### Problem description
What lines of the data below include the word "scriptstyle"? Report them by copying each.

### Entries provided

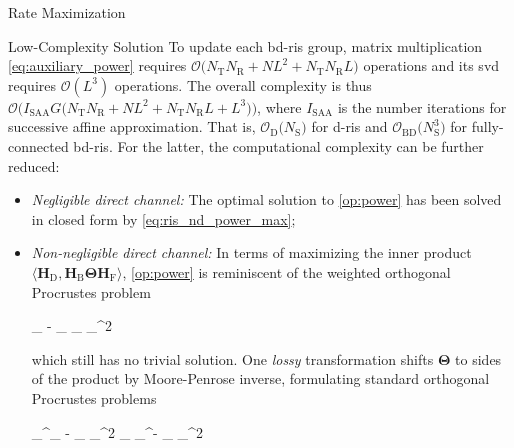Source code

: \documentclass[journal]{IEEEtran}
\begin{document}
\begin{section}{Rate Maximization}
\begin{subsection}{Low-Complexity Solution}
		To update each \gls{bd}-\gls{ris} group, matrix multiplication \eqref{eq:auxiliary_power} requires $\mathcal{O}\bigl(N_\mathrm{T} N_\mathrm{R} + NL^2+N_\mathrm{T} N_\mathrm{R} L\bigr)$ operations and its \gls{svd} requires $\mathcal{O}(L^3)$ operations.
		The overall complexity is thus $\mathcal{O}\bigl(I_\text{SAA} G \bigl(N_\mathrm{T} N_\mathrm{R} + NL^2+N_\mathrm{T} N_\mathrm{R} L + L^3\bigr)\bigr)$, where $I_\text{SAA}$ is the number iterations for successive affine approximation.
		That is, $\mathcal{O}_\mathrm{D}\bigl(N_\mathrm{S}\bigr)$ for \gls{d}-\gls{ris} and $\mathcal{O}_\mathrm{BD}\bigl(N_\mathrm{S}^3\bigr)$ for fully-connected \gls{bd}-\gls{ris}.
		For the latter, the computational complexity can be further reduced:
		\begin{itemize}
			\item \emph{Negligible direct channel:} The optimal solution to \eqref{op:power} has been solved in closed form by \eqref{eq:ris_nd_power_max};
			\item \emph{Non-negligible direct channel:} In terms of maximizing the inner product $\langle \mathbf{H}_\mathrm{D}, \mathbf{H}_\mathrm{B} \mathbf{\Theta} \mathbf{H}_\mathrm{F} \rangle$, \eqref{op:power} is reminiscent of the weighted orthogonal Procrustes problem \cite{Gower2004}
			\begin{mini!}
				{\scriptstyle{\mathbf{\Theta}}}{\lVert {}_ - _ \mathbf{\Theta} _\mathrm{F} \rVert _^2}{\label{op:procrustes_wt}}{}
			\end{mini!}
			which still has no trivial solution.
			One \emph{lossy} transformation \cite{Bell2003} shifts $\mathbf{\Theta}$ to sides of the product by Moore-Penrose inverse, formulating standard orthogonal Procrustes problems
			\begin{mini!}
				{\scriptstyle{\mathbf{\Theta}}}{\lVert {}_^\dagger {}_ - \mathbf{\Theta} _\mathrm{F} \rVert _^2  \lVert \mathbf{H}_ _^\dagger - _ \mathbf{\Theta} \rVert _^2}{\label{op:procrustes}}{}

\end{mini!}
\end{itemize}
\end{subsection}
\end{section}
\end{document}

---

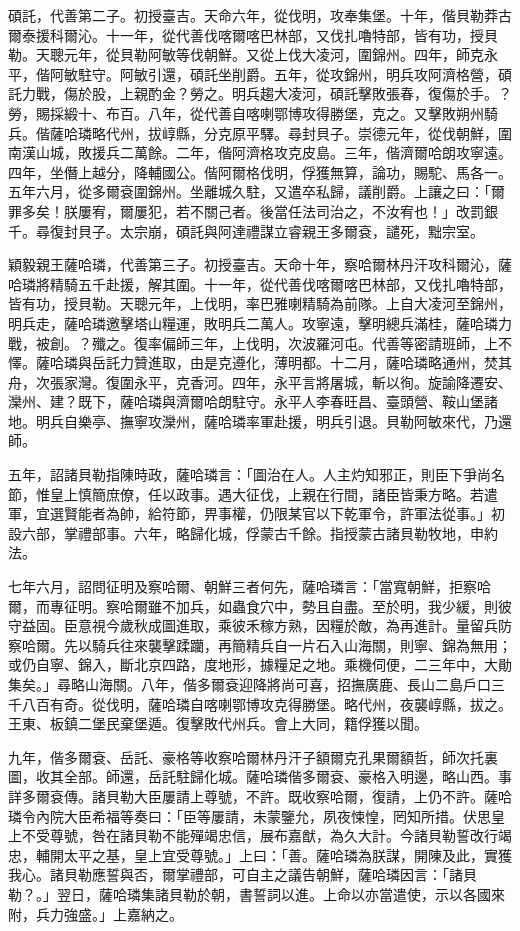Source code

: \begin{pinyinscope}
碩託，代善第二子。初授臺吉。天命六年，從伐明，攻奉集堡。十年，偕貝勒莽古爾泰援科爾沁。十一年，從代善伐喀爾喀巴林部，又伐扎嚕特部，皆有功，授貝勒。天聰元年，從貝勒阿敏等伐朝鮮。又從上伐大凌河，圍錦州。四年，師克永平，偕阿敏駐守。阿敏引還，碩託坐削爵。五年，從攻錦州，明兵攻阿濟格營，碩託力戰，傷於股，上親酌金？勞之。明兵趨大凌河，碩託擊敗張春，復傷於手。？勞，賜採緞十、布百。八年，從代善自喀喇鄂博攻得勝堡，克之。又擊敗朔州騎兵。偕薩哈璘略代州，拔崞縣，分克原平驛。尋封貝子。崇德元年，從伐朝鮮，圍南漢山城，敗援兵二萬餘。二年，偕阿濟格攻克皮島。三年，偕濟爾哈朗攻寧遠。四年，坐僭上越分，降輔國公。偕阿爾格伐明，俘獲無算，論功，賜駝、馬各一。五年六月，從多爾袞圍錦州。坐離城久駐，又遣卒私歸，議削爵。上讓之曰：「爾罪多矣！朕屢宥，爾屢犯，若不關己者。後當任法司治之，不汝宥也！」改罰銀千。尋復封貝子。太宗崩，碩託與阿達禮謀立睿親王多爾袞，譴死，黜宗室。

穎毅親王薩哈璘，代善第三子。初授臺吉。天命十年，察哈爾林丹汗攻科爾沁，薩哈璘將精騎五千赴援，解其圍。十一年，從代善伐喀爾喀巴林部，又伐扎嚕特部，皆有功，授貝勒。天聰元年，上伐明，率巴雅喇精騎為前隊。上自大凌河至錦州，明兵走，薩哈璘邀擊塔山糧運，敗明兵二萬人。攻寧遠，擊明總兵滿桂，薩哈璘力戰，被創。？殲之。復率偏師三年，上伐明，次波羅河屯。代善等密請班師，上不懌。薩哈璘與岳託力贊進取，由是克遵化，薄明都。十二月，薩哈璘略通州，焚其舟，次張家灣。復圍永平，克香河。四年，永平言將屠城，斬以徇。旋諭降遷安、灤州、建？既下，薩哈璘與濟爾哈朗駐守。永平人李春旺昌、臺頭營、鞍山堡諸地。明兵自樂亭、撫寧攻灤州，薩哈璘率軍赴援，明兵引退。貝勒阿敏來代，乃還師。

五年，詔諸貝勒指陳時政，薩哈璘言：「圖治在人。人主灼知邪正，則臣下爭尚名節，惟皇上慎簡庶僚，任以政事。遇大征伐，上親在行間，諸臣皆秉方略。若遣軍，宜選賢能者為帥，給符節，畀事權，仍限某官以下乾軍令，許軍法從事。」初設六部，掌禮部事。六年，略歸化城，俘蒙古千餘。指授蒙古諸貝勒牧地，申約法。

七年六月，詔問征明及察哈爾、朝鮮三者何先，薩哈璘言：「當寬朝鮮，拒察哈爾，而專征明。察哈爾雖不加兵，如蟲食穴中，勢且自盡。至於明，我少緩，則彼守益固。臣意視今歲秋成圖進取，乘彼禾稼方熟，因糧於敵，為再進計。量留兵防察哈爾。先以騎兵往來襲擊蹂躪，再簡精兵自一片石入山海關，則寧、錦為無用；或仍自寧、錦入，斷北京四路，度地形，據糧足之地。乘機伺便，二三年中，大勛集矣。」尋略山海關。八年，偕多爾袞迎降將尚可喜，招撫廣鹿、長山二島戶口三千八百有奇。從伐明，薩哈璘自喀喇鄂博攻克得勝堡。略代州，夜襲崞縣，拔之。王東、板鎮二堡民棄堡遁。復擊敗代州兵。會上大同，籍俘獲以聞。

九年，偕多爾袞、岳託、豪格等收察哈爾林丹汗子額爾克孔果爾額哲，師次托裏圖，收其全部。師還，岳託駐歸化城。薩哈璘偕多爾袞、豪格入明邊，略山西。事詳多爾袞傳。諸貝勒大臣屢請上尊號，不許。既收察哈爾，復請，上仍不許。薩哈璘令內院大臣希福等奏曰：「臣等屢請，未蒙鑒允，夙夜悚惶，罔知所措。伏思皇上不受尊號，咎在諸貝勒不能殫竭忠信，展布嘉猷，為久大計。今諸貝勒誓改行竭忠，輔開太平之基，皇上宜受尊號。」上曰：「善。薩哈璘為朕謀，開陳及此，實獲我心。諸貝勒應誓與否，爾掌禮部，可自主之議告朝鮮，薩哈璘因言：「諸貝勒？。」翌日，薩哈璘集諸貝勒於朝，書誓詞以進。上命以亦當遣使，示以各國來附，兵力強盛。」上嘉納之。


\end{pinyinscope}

* * *

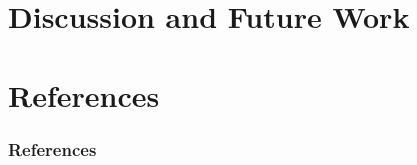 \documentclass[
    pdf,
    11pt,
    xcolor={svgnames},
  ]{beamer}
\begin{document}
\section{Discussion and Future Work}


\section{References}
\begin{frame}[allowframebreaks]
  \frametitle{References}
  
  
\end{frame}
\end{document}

### Response for this exercise
				{\scriptstyle{\mathbf{\Theta}}}{\lVert {}_ - _ \mathbf{\Theta} _\mathrm{F} \rVert _^2}{\label{op:procrustes_wt}}{}
				{\scriptstyle{\mathbf{\Theta}}}{\lVert {}_^\dagger {}_ - \mathbf{\Theta} _\mathrm{F} \rVert _^2  \lVert \mathbf{H}_ _^\dagger - _ \mathbf{\Theta} \rVert _^2}{\label{op:procrustes}}{}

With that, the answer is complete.